MATERIAL FOR THIS TASK: Begin

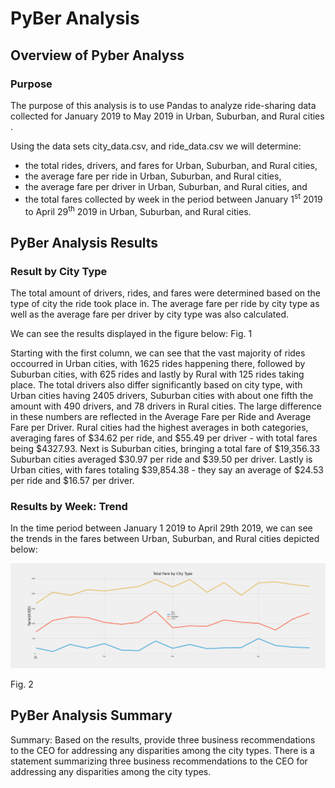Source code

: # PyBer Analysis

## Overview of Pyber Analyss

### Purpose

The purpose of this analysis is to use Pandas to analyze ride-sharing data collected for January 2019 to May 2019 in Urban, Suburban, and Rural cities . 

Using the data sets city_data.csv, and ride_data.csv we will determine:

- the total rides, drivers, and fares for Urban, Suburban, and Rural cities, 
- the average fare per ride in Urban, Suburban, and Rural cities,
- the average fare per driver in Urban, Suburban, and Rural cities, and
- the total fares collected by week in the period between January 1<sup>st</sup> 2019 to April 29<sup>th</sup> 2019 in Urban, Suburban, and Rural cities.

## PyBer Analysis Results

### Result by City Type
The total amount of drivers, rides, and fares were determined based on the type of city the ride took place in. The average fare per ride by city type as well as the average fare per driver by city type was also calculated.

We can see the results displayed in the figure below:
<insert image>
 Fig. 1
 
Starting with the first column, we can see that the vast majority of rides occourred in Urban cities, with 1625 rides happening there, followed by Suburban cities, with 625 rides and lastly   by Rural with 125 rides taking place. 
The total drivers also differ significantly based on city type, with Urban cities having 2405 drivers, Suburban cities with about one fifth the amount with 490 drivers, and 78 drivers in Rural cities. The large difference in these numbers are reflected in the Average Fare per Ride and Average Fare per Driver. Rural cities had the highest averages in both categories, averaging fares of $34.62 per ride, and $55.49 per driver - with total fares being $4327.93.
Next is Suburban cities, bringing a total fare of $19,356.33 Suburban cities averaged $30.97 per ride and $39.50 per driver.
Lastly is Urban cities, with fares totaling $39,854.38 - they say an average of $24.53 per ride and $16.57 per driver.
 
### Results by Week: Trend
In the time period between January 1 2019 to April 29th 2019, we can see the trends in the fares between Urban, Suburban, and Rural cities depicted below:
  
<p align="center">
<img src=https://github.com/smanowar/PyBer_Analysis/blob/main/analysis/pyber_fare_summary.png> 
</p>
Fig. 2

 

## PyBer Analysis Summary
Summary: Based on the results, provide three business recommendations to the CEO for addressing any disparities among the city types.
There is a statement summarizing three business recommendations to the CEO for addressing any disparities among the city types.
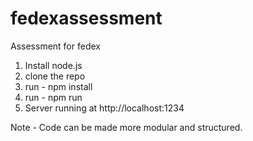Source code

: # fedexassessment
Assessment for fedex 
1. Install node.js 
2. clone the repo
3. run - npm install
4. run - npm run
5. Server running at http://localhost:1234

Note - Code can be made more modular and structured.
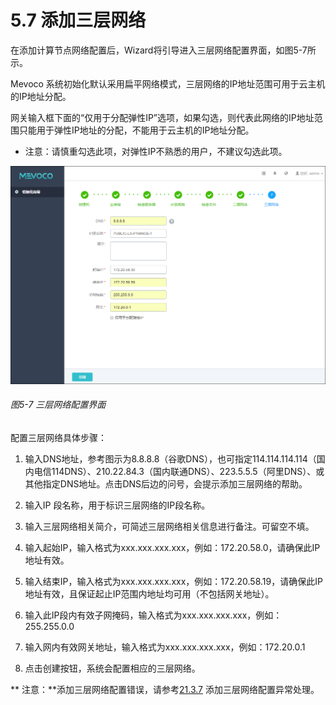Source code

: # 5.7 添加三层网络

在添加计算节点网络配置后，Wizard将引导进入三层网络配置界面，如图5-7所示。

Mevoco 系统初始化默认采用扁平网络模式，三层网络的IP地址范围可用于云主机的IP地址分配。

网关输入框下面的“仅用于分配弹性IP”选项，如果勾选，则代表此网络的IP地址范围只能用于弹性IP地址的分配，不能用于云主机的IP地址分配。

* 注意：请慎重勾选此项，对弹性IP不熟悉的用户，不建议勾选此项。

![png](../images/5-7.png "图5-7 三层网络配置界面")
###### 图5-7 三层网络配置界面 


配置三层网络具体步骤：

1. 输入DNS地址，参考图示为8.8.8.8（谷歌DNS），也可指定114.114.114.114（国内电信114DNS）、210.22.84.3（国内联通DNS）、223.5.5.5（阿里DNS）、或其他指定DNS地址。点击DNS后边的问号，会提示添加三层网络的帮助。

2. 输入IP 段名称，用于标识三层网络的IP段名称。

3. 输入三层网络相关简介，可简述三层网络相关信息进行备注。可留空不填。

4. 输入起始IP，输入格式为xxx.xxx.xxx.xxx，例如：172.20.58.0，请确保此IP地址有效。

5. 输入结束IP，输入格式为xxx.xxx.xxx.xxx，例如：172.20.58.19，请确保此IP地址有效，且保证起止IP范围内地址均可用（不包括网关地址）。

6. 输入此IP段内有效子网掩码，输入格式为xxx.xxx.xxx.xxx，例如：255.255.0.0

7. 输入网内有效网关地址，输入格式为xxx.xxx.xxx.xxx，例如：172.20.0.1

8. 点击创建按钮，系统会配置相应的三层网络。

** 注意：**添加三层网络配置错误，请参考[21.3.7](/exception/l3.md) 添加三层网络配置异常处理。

MATERIAL FOR THIS TASK: End

EXERCISE >>
Pictures in the records above are to be left out of an otherwise exact copy.

ANSWER TO THE PROBLEM >>
Source code

: # PyBer Analysis

## Overview of Pyber Analyss

### Purpose

The purpose of this analysis is to use Pandas to analyze ride-sharing data collected for January 2019 to May 2019 in Urban, Suburban, and Rural cities . 

Using the data sets city_data.csv, and ride_data.csv we will determine:

- the total rides, drivers, and fares for Urban, Suburban, and Rural cities, 
- the average fare per ride in Urban, Suburban, and Rural cities,
- the average fare per driver in Urban, Suburban, and Rural cities, and
- the total fares collected by week in the period between January 1<sup>st</sup> 2019 to April 29<sup>th</sup> 2019 in Urban, Suburban, and Rural cities.

## PyBer Analysis Results

### Result by City Type
The total amount of drivers, rides, and fares were determined based on the type of city the ride took place in. The average fare per ride by city type as well as the average fare per driver by city type was also calculated.

We can see the results displayed in the figure below:
<insert image>
 Fig. 1
 
Starting with the first column, we can see that the vast majority of rides occourred in Urban cities, with 1625 rides happening there, followed by Suburban cities, with 625 rides and lastly   by Rural with 125 rides taking place. 
The total drivers also differ significantly based on city type, with Urban cities having 2405 drivers, Suburban cities with about one fifth the amount with 490 drivers, and 78 drivers in Rural cities. The large difference in these numbers are reflected in the Average Fare per Ride and Average Fare per Driver. Rural cities had the highest averages in both categories, averaging fares of $34.62 per ride, and $55.49 per driver - with total fares being $4327.93.
Next is Suburban cities, bringing a total fare of $19,356.33 Suburban cities averaged $30.97 per ride and $39.50 per driver.
Lastly is Urban cities, with fares totaling $39,854.38 - they say an average of $24.53 per ride and $16.57 per driver.
 
### Results by Week: Trend
In the time period between January 1 2019 to April 29th 2019, we can see the trends in the fares between Urban, Suburban, and Rural cities depicted below:
  
<p align="center">
<img src=https://github.com/smanowar/PyBer_Analysis/blob/main/analysis/pyber_fare_summary.png> 
</p>
Fig. 2

 

## PyBer Analysis Summary
Summary: Based on the results, provide three business recommendations to the CEO for addressing any disparities among the city types.
There is a statement summarizing three business recommendations to the CEO for addressing any disparities among the city types.
Source code

: # fedexassessment
Assessment for fedex 
1. Install node.js 
2. clone the repo
3. run - npm install
4. run - npm run
5. Server running at http://localhost:1234

Note - Code can be made more modular and structured.
Source code

: # 5.7 添加三层网络

在添加计算节点网络配置后，Wizard将引导进入三层网络配置界面，如图5-7所示。

Mevoco 系统初始化默认采用扁平网络模式，三层网络的IP地址范围可用于云主机的IP地址分配。

网关输入框下面的“仅用于分配弹性IP”选项，如果勾选，则代表此网络的IP地址范围只能用于弹性IP地址的分配，不能用于云主机的IP地址分配。

* 注意：请慎重勾选此项，对弹性IP不熟悉的用户，不建议勾选此项。

![png](../images/5-7.png "图5-7 三层网络配置界面")
###### 图5-7 三层网络配置界面 


配置三层网络具体步骤：

1. 输入DNS地址，参考图示为8.8.8.8（谷歌DNS），也可指定114.114.114.114（国内电信114DNS）、210.22.84.3（国内联通DNS）、223.5.5.5（阿里DNS）、或其他指定DNS地址。点击DNS后边的问号，会提示添加三层网络的帮助。

2. 输入IP 段名称，用于标识三层网络的IP段名称。

3. 输入三层网络相关简介，可简述三层网络相关信息进行备注。可留空不填。

4. 输入起始IP，输入格式为xxx.xxx.xxx.xxx，例如：172.20.58.0，请确保此IP地址有效。

5. 输入结束IP，输入格式为xxx.xxx.xxx.xxx，例如：172.20.58.19，请确保此IP地址有效，且保证起止IP范围内地址均可用（不包括网关地址）。

6. 输入此IP段内有效子网掩码，输入格式为xxx.xxx.xxx.xxx，例如：255.255.0.0

7. 输入网内有效网关地址，输入格式为xxx.xxx.xxx.xxx，例如：172.20.0.1

8. 点击创建按钮，系统会配置相应的三层网络。

** 注意：**添加三层网络配置错误，请参考[21.3.7](/exception/l3.md) 添加三层网络配置异常处理。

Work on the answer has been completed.